Targeting CDK2 and other novel cell cycle targets for breast cancer therapy.

Abstract

Introduction: The dysregulation of cyclin-dependent kinases (CDKs) is a key driver of cancer progression, making them attractive therapeutic targets. In CDK4/6 inhibitor (CDK4/6i)-resistant breast cancer, targeting CDK2 offers a promising approach. CDK2 is frequently hyperactivated due to cyclin E1 overexpression or retinoblastoma protein loss, acting as a mechanism that sustains proliferation despite CDK4/6 inhibition. CDK2 inhibitors (CDK2i) show strong anti-tumor activity, particularly in combination with CDK4/6i or immune checkpoint inhibitors.

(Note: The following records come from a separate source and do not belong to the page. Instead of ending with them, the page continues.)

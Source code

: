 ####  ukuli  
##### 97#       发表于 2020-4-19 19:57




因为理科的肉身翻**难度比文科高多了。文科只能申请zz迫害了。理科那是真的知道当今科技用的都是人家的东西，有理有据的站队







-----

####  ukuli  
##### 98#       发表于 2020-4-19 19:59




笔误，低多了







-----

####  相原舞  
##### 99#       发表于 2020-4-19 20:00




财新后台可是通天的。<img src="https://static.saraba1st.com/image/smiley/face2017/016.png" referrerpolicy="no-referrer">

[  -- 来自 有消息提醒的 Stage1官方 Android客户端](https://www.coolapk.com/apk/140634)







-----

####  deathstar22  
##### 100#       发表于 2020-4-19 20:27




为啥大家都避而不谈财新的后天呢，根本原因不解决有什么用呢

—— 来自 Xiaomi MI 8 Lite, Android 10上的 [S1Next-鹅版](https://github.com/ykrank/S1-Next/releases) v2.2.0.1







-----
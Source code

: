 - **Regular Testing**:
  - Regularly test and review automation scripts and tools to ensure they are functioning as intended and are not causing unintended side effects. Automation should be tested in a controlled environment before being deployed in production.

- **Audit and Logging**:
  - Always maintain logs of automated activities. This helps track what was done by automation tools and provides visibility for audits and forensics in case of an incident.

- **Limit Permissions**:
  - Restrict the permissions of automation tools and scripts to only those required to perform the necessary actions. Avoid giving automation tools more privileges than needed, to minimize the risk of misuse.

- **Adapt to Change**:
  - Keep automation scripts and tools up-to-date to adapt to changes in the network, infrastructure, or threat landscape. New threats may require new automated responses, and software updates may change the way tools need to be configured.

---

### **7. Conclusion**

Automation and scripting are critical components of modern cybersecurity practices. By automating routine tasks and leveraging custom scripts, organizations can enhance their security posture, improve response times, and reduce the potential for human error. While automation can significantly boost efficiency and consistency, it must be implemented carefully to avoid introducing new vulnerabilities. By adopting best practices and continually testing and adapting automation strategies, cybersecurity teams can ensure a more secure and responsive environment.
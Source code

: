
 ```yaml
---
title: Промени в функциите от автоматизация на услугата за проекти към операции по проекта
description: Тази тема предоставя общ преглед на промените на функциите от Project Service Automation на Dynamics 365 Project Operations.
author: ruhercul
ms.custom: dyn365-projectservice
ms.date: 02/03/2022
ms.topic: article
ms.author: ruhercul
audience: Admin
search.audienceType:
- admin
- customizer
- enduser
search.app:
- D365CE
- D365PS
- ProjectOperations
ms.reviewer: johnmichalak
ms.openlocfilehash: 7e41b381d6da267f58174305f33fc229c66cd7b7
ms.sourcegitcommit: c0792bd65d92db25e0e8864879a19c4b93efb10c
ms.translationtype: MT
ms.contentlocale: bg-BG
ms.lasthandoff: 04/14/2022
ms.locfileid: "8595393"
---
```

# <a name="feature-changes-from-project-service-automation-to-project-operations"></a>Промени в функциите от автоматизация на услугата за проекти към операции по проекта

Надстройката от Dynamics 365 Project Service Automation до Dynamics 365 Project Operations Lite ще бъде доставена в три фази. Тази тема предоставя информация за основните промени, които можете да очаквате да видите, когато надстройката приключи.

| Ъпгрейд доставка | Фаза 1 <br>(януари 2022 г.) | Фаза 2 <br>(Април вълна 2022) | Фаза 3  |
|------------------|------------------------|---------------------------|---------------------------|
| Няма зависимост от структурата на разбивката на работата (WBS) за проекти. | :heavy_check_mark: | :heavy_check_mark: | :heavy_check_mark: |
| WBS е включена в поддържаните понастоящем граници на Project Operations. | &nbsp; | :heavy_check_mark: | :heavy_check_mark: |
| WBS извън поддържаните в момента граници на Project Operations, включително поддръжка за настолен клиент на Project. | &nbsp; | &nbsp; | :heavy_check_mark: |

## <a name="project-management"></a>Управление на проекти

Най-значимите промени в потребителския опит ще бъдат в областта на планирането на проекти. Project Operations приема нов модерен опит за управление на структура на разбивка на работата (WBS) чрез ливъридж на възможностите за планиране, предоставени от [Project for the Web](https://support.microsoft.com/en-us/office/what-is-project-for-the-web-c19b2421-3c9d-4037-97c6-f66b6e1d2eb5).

Areas covered: This review explores the biological roles of CDK2 and its regulatory mechanisms. The review highlights the latest advancements in CDK2i, their mechanisms of action, and their potential in combination strategies with CDK4/6i, chemotherapy, and immunotherapies. Additionally, it examines other emerging targets, such as CDK7 and CDK5, which contribute to transcriptional regulation and immune evasion, respectively.

Expert opinion: Future research should focus on biomarker-driven patient selection, optimizing CDK2i combinations, and expanding CDK7 inhibitor applications. Integrating multi-omics profiling can refine patient stratification, while combination strategies with chemotherapy, DNA damaging agents, and immunotherapies may enhance efficacy. CDK7 inhibitors could also complement CDK2 targeting by modulating resistance mechanisms. Personalized, adaptive treatment approaches will be key to maximizing the clinical impact of CDK2 and CDK7 inhibitors in breast cancer therapy.